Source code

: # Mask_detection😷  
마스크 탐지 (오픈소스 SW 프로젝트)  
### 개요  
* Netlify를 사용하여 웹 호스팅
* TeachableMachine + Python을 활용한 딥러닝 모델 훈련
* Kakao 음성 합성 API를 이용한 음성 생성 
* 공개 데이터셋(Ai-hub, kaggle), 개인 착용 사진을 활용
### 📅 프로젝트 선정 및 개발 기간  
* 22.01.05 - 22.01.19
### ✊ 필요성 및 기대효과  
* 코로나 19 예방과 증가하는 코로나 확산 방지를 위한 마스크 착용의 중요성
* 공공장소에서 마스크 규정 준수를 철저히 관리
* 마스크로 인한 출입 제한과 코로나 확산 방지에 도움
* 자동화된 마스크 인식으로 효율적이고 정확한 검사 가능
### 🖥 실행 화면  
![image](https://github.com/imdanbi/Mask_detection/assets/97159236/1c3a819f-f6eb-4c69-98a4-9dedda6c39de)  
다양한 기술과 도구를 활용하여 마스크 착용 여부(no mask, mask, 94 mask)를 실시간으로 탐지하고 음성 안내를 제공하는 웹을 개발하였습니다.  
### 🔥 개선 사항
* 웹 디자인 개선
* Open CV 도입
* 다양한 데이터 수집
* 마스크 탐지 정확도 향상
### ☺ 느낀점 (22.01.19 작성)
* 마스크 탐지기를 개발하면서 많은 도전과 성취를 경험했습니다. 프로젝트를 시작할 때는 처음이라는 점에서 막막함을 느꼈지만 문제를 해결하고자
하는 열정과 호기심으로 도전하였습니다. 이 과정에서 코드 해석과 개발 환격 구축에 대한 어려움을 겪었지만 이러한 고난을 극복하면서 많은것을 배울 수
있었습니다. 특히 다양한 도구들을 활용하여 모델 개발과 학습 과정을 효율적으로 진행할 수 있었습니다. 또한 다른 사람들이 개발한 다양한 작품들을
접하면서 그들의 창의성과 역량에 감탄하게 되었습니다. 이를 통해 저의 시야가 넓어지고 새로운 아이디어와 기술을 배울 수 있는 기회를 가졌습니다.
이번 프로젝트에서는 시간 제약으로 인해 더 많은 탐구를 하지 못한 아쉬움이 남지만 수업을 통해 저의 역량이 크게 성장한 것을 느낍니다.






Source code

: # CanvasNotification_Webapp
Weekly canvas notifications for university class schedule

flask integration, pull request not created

◆ ◆ ◆ ◆ ◆ ◆ ◆

• **What the exercise asks**
Within the records, in how many lines does the string "활용하여" occur? Give the number and no other text.

• **Answer for this exercise**
2